Когда цепь находилась уже в расстоянии 100 саж. от неприятельской батареи, слева из садов показалась толпа неприятельских всадников, устремившихся на наш левый фланг, почему было приказано приостановить движение и направить огонь стрелков и казачьей ракетной команды навстречу неприятеля. Толпы обратились в бегство, роты же 2-го баталиона бросились снова на батарею. Но роты апшеронского полка, двигаясь безостановочно, уже успели их предупредить: дав несколько залпов по прикрытию, роты быстро овладели мостом и находящимися за ним орудиями, в то время когда 2-й баталион подходил в месту схватки (Вместе с апшеронцами в отбитии орудия участвовал полувзвод стрелковой рота 1-го баталиона, который при движении к городу оставлен был для осмотра одного подозрительного здания, а затем двинулся на выстрелы). Между тем неприятель открыл сильный ружейный и фальконетный огонь с городской стены; тогда приказано было стрелкам 2-го баталиона залечь за канавой влево от моста, расположив резервы за закрытиями.

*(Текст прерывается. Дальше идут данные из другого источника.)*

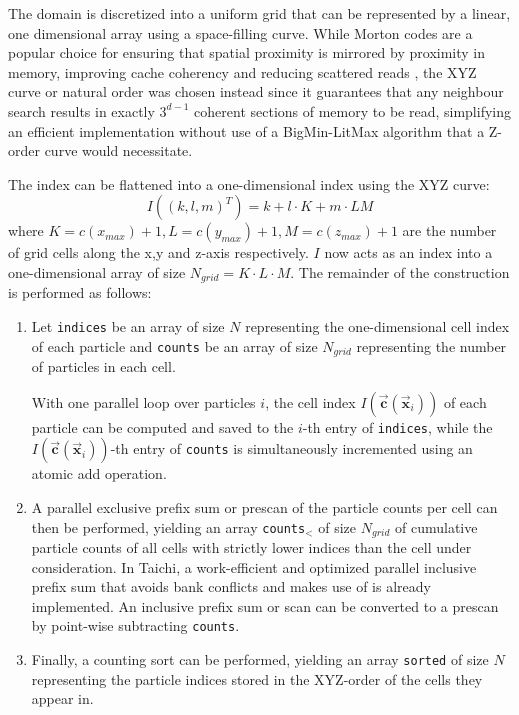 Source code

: \documentclass[oneside, a4paper]{book}
\newcommand\vek[1]{\vec{\bm{#1}}}
\newcommand\br[1]{\left(#1\right)}
\begin{document}
\begin{appendices}
    The domain is discretized into a uniform grid that can be represented by a linear, one dimensional array using a space-filling curve. While Morton codes are a popular choice \autocite{compressed-neighbour-lists} for ensuring that spatial proximity is mirrored by proximity in memory, improving cache coherency and reducing scattered reads \autocite{hoetzlein-rama-counting-sort}, the XYZ curve or natural order was chosen instead since it guarantees that any neighbour search results in exactly $3^{d-1}$ coherent sections of memory to be read, simplifying an efficient implementation without use of a BigMin-LitMax algorithm \autocite{bigminlitmax} that a Z-order curve would necessitate.
    
    The index can be flattened into a one-dimensional index using the XYZ curve:
    \begin{equation}\label{eq:counting-sort-xyz}
      I\br{\br{k,l,m}^T} = k + l\cdot K + m\cdot LM
    \end{equation}
    where $K=c(x_{max})+1, L=c(y_{max})+1, M=c(z_{max})+1$ are the  number of grid cells along the x,y and z-axis respectively. $I$ now acts as an index into a one-dimensional array of size $N_{grid} = K\cdot L\cdot M$. The remainder of the construction is performed as follows:
    \begin{enumerate}
      \item Let \texttt{indices} be an array of size $N$ representing the one-dimensional cell index of each particle and \texttt{counts} be an array of size $N_{grid}$ representing the number of particles in each cell.

      With one parallel loop over particles $i$, the cell index $I\br{\vek{c}(\vek{x}_i)}$ of each particle can be computed and saved to the $i$-th entry of \texttt{indices}, while the $I\br{\vek{c}(\vek{x}_i)}$-th entry of \texttt{counts} is simultaneously incremented using an atomic add operation.
      \item A parallel exclusive prefix sum or prescan of the particle counts per cell can then be performed, yielding an array \texttt{counts}$_<$ of size $N_{grid}$ of cumulative particle counts of all cells with strictly lower indices than the cell under consideration. In Taichi, a work-efficient and optimized parallel inclusive prefix sum that avoids bank conflicts \autocite{parallel-prefix-scan} and makes use of \autocite[Blelloch scans]{blelloch-scans} is already implemented. An inclusive prefix sum or scan can be converted to a prescan by point-wise subtracting \texttt{counts}.
      \item Finally, a counting sort can be performed, yielding an array \texttt{sorted} of size $N$ representing the particle indices stored in the XYZ-order of the cells they appear in.
      

\end{enumerate}
\end{appendices}
\end{document}
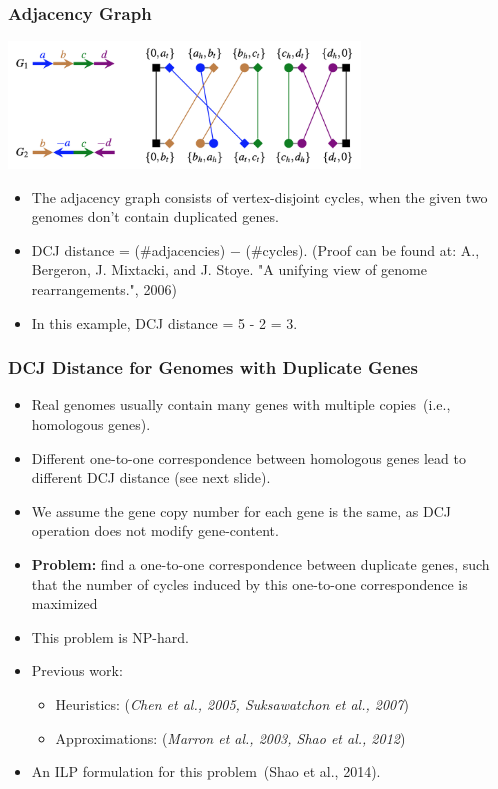 \documentclass[mathserif]{beamer}
\begin{document}
\frame
{
	\frametitle{Adjacency Graph}

	\begin{center}
		\includegraphics[width=0.7\textwidth]{L8-DCJ5.png}
	\end{center}

	\begin{itemize}
	\item<1-> The adjacency graph consists of vertex-disjoint cycles, when the
		given two genomes don't contain duplicated genes.
	\item<1-> DCJ distance = (\#adjacencies) $-$ (\#cycles). (\small Proof can be found at:
			A., Bergeron, J. Mixtacki, and J. Stoye. "A unifying view of genome rearrangements.", 2006)
	\item<1-> In this example, DCJ distance = 5 - 2 = 3.

	\end{itemize}
}

\frame
{
	\frametitle{\fontsize{0.483cm}{1em}\selectfont DCJ Distance for Genomes with Duplicate Genes}

	\begin{itemize}

	\item<1-> Real genomes usually contain many genes with multiple copies~(i.e., homologous genes).
	\vspace{0.1cm}

	\item<1-> Different one-to-one correspondence between homologous genes lead to different
		DCJ distance (see next slide).

	\item<1-> We assume the gene copy number for each gene is the same, as DCJ operation does not modify gene-content.


	\item<1-> {\bf Problem:} find a one-to-one correspondence between duplicate genes, 
		such that the number of cycles induced by this one-to-one correspondence is maximized
	\item<1-> This problem is NP-hard.
	\item<1-> {Previous work:} 
		\begin{itemize}
		\item {Heuristics:} ({\it Chen et al., 2005, Suksawatchon et al., 2007})
		\item {Approximations:} ({\it Marron et al., 2003, Shao et al., 2012})
		\end{itemize}

	\item<1-> An ILP formulation for this problem~(Shao et al., 2014).
	\end{itemize}
}
\end{document}
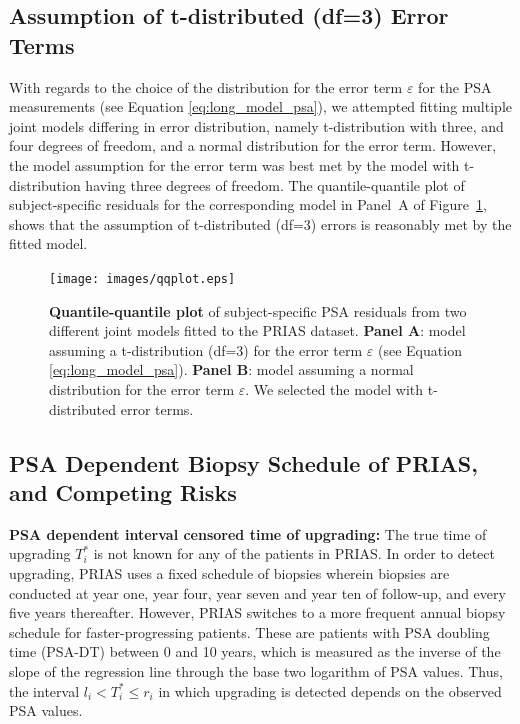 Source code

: \subsection{Assumption of t-distributed (df=3) Error Terms}
\label{subsec:t-dist-assumption}
With regards to the choice of the distribution for the error term $\varepsilon$ for the PSA measurements (see Equation \ref{eq:long_model_psa}), we attempted fitting multiple joint models differing in error distribution, namely t-distribution with three, and four degrees of freedom, and a normal distribution for the error term. However, the model assumption for the error term was best met by the model with t-distribution having three degrees of freedom. The quantile-quantile plot of subject-specific residuals for the corresponding model in Panel~A of Figure~\ref{fig:qqplot}, shows that the assumption of t-distributed (df=3) errors is reasonably met by the fitted model. 

\begin{figure}
\centerline{\texttt{[image: images/qqplot.eps]}}
\caption{\textbf{Quantile-quantile plot} of subject-specific PSA residuals from two different joint models fitted to the PRIAS dataset. \textbf{Panel A}: model assuming a t-distribution (df=3) for the error term $\varepsilon$ (see Equation \ref{eq:long_model_psa}). \textbf{Panel B}: model assuming a normal distribution for the error term $\varepsilon$. We selected the model with t-distributed error terms.}
\label{fig:qqplot}
\end{figure}

\clearpage
\subsection{PSA Dependent Biopsy Schedule of PRIAS, and Competing Risks}
\label{subsec:ascertainment_bias}
\textbf{PSA dependent interval censored time of upgrading:} The true time of upgrading $T^*_i$ is not known for any of the patients in PRIAS. In order to detect upgrading, PRIAS uses a fixed schedule of biopsies wherein biopsies are conducted at year one, year four, year seven and year ten of follow-up, and every five years thereafter. However, PRIAS switches to a more frequent annual biopsy schedule for faster-progressing patients. These are patients with PSA doubling time (PSA-DT) between 0 and 10 years, which is measured as the inverse of the slope of the regression line through the base two logarithm of PSA values. Thus, the interval $l_i < T_i^* \leq r_i$ in which upgrading is detected depends on the observed PSA values.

Послав приказание нашей батарее ускорить движение и занять позицию у моста, генерал Веревкин в это время прибыл на место боя. Получив донесение, что за каналом, ближе в городской стене, расположено еще одно орудие, ген. [590] Веревкин дал полковнику Ломакину разрешение направить часть людей чрез мост, чтобы захватить его. Ширванские роты овладели орудием, но вывезти его не могли и, засев за закрытиями, поддерживали перестрелку. Эти атаки дали возможность разъяснить вполне положение наше относительно неприятеля и ознакомиться с местностью. Городская стена оказалась в расстоянии 100 саж. от занятого нами моста; для овладения открытою силою она была малодоступна, тем более, что так как штурма производить вовсе не предполагалось, то штурмовые лестницы не были заготовлены; притом, отбитием неприятельской батареи и исследованием местности ген. Веревкин считал цель рекогносцировки более чем достигнутою, и потому решился: выставив батарею у моста, открыть сильный огонь по городу и воротам как для того, чтобы произвести должное впечатление, так и для того, чтобы подбить неприятельские орудия и повредить стену и ворота; затем, под прикрытием огня: батареи и стрелкововой цепи, залегшей за каналом, вывести людей из-за канала; и, наконец, выбрав позицию в ближайшем соседстве от города, но вне неприятельских выстрелов, отвести сюда войска, выставив впереди, под сильным прикрытием, мортирную батарею для бомбардирования города, с тем чтобы, на другой день, если не последует мирных заявлений, заложить ночью бреш-батарею для производства обвала.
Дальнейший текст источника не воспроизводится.